_Your instructions_
The response should be the lines of the data, starting at the first and ending at the one that contains "- Provided technical", copied without change.

Provided data START

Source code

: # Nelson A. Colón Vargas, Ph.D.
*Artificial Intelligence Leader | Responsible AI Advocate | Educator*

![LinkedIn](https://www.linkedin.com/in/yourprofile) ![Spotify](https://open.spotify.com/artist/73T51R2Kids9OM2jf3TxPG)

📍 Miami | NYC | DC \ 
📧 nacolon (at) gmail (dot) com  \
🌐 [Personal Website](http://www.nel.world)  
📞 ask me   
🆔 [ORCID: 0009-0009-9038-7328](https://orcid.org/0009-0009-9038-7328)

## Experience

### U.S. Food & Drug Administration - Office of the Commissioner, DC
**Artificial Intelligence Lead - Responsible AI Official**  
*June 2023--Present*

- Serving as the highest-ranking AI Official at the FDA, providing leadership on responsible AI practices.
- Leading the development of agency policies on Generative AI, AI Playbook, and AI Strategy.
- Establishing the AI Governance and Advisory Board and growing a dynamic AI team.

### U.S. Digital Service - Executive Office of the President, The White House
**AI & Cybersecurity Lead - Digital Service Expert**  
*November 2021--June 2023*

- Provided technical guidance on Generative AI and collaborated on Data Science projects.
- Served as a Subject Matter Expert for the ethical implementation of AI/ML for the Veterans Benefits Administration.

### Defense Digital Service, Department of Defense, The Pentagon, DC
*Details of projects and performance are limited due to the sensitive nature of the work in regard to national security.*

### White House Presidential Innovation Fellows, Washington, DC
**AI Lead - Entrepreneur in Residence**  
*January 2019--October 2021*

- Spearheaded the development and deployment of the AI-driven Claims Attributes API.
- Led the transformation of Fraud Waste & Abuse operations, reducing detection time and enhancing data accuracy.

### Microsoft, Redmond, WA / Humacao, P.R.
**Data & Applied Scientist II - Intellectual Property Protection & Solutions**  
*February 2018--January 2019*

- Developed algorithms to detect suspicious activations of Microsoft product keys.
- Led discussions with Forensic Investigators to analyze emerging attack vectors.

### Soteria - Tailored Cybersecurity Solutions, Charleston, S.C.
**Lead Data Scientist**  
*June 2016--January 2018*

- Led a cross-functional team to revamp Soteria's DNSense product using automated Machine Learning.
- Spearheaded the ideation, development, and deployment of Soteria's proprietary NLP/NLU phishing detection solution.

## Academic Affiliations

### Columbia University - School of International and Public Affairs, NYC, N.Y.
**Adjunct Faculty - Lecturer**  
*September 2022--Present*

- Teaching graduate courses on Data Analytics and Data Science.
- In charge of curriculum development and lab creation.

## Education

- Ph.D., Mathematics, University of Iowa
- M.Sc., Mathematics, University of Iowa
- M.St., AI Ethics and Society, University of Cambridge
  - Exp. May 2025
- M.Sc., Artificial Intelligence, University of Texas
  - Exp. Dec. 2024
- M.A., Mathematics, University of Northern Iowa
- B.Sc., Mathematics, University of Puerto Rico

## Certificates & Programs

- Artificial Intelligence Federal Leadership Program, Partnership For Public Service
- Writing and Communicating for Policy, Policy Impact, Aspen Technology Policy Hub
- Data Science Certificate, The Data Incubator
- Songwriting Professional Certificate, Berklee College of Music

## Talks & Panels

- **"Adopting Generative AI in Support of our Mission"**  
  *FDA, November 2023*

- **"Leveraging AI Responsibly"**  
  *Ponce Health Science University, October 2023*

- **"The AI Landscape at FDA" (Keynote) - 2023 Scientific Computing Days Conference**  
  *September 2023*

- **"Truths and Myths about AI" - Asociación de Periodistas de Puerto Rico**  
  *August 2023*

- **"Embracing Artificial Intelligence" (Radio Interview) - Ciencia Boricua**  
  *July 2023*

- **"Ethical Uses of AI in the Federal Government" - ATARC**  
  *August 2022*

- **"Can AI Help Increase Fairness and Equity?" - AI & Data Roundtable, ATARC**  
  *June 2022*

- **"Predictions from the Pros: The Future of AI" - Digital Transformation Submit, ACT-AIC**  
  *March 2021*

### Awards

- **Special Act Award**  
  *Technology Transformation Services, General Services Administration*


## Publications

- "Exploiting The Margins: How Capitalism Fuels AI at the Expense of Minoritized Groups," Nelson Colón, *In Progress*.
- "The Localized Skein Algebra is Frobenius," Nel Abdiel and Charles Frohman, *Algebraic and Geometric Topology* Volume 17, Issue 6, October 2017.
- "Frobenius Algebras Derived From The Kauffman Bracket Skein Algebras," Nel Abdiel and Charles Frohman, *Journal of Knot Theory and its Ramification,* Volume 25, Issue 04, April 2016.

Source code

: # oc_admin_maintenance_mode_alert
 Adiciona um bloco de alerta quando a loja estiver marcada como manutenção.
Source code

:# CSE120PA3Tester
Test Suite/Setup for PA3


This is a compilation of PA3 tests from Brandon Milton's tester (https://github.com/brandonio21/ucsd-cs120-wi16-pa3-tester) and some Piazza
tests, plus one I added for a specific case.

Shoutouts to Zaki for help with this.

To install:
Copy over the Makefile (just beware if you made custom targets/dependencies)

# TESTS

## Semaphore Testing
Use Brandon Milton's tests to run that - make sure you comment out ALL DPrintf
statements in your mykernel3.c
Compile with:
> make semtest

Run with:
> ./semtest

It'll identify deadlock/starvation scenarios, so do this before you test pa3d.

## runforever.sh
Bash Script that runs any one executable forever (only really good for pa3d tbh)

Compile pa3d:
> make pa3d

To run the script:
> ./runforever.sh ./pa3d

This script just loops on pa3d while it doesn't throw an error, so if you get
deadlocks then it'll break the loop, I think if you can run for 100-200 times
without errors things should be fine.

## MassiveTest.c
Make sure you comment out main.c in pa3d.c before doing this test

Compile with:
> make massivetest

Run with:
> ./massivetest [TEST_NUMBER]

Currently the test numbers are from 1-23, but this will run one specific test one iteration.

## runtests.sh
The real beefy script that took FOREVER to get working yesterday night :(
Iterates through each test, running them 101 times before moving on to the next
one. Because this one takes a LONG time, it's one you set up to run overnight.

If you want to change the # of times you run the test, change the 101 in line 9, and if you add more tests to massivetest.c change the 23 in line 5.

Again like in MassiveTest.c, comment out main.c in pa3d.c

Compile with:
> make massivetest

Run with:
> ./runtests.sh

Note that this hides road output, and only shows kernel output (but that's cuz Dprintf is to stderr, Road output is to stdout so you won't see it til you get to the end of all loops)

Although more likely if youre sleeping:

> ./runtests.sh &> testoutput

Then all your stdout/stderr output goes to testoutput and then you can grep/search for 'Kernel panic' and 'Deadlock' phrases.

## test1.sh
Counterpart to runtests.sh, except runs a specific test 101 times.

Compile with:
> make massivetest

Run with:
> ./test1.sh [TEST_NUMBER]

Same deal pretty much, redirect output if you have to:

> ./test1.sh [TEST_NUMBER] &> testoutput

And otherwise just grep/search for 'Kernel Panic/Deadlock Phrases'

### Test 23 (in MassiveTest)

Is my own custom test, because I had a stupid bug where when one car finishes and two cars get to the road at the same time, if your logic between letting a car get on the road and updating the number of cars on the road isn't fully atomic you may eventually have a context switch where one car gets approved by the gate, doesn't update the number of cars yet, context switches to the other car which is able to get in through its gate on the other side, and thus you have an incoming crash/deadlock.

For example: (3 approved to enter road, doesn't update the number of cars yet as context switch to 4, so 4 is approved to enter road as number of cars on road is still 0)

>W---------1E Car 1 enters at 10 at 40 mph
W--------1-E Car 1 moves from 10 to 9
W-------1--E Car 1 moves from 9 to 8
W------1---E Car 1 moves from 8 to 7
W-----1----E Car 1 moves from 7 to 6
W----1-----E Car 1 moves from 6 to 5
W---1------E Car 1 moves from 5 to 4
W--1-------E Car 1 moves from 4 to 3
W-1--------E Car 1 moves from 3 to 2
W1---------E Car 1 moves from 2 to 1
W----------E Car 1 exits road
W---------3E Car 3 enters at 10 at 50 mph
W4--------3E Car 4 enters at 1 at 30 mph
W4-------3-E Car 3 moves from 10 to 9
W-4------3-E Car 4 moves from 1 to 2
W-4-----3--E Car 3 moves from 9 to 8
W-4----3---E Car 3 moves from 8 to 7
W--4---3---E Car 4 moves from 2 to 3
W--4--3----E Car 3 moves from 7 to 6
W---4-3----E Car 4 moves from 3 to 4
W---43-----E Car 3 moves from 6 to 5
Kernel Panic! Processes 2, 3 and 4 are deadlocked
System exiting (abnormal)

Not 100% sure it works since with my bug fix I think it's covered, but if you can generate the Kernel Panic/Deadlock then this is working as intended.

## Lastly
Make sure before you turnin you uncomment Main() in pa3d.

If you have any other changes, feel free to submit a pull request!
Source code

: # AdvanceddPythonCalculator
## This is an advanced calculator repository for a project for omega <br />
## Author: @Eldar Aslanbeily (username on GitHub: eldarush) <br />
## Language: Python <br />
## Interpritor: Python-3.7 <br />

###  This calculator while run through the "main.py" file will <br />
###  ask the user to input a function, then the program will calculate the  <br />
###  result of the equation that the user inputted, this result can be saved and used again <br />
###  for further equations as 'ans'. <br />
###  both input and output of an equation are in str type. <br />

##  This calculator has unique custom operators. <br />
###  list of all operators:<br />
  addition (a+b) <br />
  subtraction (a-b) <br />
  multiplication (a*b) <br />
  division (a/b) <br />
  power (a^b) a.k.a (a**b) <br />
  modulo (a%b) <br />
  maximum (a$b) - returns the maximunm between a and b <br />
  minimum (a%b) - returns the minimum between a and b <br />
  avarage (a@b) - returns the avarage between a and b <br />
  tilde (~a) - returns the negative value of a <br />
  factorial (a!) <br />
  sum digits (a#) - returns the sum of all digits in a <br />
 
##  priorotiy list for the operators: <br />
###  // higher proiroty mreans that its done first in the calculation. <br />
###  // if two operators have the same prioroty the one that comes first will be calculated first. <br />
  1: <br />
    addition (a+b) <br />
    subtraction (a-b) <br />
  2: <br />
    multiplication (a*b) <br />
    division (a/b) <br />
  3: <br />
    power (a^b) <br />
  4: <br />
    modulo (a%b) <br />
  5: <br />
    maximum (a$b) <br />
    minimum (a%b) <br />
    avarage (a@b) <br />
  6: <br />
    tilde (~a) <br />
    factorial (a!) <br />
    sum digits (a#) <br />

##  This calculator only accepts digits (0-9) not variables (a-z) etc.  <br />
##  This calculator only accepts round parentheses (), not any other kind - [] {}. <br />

Provided data END

_Written answer_
Source code

: # Nelson A. Colón Vargas, Ph.D.
*Artificial Intelligence Leader | Responsible AI Advocate | Educator*

![LinkedIn](https://www.linkedin.com/in/yourprofile) ![Spotify](https://open.spotify.com/artist/73T51R2Kids9OM2jf3TxPG)

📍 Miami | NYC | DC \ 
📧 nacolon (at) gmail (dot) com  \
🌐 [Personal Website](http://www.nel.world)  
📞 ask me   
🆔 [ORCID: 0009-0009-9038-7328](https://orcid.org/0009-0009-9038-7328)

## Experience

### U.S. Food & Drug Administration - Office of the Commissioner, DC
**Artificial Intelligence Lead - Responsible AI Official**  
*June 2023--Present*

- Serving as the highest-ranking AI Official at the FDA, providing leadership on responsible AI practices.
- Leading the development of agency policies on Generative AI, AI Playbook, and AI Strategy.
- Establishing the AI Governance and Advisory Board and growing a dynamic AI team.

### U.S. Digital Service - Executive Office of the President, The White House
**AI & Cybersecurity Lead - Digital Service Expert**  
*November 2021--June 2023*

- Provided technical guidance on Generative AI and collaborated on Data Science projects.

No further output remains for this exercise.